▶ Exercise instructions
Using only the entries below, copy exactly the lines that begin at the one with "Source code" and end at the one with "The version string in", both included. Drop the pictures.
------------------------------------------------------------
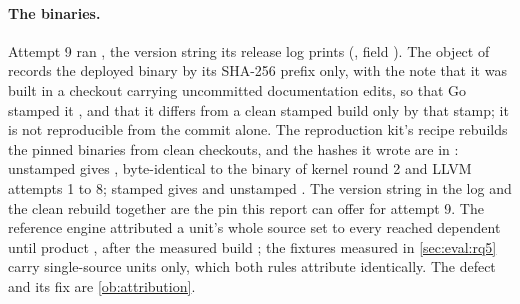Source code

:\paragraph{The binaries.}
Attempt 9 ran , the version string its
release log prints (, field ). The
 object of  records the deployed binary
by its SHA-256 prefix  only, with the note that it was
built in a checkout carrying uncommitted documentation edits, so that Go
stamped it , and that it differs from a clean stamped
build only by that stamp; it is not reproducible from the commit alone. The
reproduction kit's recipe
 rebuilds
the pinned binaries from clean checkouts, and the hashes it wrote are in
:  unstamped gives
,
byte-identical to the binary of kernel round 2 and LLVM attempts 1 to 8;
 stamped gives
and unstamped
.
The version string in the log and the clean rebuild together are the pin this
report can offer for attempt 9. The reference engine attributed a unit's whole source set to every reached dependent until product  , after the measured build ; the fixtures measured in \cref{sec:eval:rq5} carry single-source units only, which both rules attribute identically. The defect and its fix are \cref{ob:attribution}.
------------------------------------------------------------
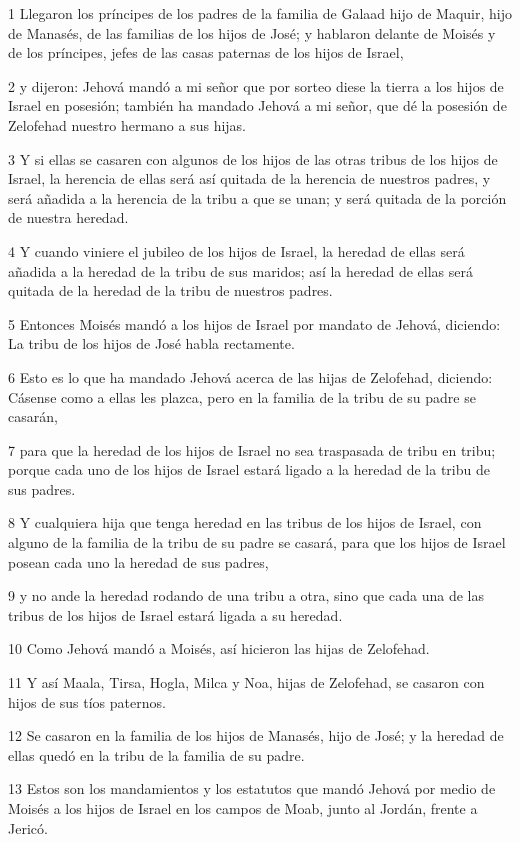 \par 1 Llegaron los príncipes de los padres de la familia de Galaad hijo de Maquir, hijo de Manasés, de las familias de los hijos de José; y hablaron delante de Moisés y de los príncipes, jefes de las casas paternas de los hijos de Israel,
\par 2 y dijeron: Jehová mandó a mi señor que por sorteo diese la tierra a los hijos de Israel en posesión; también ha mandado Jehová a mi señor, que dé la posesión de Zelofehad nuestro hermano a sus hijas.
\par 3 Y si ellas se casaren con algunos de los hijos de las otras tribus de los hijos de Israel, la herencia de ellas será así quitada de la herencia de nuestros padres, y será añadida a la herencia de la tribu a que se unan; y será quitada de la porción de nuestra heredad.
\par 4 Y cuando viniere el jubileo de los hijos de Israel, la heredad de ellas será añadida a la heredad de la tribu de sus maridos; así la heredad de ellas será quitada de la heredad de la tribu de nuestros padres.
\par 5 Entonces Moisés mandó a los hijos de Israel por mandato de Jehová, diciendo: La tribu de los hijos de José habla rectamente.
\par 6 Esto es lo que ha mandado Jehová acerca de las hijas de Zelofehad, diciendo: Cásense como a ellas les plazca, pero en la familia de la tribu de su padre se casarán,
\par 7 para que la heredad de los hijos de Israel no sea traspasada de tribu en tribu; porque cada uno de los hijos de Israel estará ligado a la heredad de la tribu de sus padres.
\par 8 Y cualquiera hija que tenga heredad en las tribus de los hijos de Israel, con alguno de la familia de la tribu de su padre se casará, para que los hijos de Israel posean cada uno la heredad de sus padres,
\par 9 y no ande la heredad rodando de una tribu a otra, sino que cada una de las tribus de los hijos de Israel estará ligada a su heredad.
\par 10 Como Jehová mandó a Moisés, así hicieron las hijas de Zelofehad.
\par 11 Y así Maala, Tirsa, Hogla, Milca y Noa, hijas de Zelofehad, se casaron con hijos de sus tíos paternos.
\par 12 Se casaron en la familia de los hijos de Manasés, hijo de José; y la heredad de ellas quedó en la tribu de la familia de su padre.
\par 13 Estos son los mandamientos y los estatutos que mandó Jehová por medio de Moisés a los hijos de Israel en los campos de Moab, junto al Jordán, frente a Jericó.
------------------------------------------------------------
▶ Answer to this task
Source code

:\paragraph{The binaries.}
Attempt 9 ran , the version string its
release log prints (, field ). The
 object of  records the deployed binary
by its SHA-256 prefix  only, with the note that it was
built in a checkout carrying uncommitted documentation edits, so that Go
stamped it , and that it differs from a clean stamped
build only by that stamp; it is not reproducible from the commit alone. The
reproduction kit's recipe
 rebuilds
the pinned binaries from clean checkouts, and the hashes it wrote are in
:  unstamped gives
,
byte-identical to the binary of kernel round 2 and LLVM attempts 1 to 8;
 stamped gives
and unstamped
.
The version string in the log and the clean rebuild together are the pin this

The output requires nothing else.